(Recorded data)
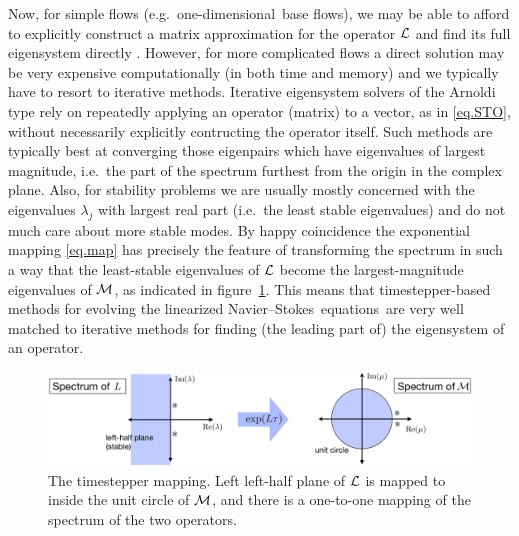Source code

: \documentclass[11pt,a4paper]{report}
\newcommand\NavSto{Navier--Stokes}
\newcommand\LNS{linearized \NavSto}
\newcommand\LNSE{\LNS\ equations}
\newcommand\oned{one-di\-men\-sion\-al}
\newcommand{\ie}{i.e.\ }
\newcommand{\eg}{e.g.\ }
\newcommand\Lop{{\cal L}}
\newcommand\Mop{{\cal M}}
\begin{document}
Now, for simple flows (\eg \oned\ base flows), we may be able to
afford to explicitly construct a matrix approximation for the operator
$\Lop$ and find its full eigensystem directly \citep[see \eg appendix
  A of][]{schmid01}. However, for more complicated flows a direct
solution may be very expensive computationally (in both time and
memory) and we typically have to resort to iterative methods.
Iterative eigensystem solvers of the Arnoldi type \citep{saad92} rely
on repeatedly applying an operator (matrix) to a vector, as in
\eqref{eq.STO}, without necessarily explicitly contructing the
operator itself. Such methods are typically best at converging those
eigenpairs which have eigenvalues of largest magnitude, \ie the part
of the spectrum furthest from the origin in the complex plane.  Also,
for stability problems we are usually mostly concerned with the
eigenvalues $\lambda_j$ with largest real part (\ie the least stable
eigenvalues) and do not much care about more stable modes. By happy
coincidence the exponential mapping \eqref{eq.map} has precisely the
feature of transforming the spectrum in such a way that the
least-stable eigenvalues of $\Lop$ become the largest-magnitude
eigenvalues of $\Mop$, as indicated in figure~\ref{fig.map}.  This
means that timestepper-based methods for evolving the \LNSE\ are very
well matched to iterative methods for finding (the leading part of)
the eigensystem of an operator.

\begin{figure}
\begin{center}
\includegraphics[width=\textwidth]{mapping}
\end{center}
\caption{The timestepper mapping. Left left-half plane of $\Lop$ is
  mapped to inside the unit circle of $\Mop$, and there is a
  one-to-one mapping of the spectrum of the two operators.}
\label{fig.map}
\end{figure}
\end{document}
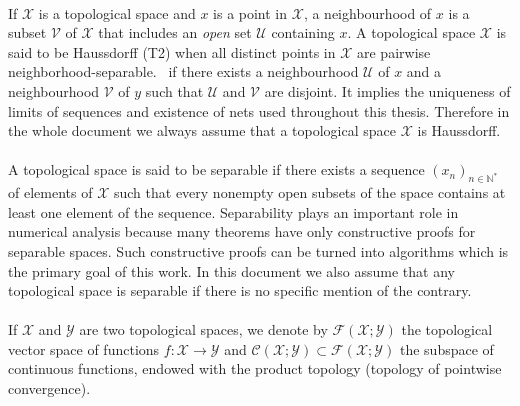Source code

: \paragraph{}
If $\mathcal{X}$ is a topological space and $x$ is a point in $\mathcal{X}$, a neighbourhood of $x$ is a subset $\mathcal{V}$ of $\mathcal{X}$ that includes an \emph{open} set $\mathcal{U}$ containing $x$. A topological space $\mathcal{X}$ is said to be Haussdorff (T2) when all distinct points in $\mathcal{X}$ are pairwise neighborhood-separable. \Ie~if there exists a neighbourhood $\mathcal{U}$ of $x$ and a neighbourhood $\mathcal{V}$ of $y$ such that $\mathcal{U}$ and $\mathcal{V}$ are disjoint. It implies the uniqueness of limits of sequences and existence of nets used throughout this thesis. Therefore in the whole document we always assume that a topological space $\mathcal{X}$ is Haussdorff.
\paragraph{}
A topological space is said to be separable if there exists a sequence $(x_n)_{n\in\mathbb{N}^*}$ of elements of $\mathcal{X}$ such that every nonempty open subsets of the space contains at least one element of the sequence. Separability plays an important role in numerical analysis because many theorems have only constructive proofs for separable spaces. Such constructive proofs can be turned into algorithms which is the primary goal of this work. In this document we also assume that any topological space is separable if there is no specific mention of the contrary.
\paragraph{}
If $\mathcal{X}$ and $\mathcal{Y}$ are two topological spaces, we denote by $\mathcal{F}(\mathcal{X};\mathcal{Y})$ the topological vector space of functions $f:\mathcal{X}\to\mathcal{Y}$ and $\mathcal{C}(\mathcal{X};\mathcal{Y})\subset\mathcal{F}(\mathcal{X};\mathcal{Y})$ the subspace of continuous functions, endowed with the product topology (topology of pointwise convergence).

Instructions to follow
Filter the records for lines containing the word "citep" and copy each one.

Output for this exercise
$\Lop$ and find its full eigensystem directly \citep[see \eg appendix
Iterative eigensystem solvers of the Arnoldi type \citep{saad92} rely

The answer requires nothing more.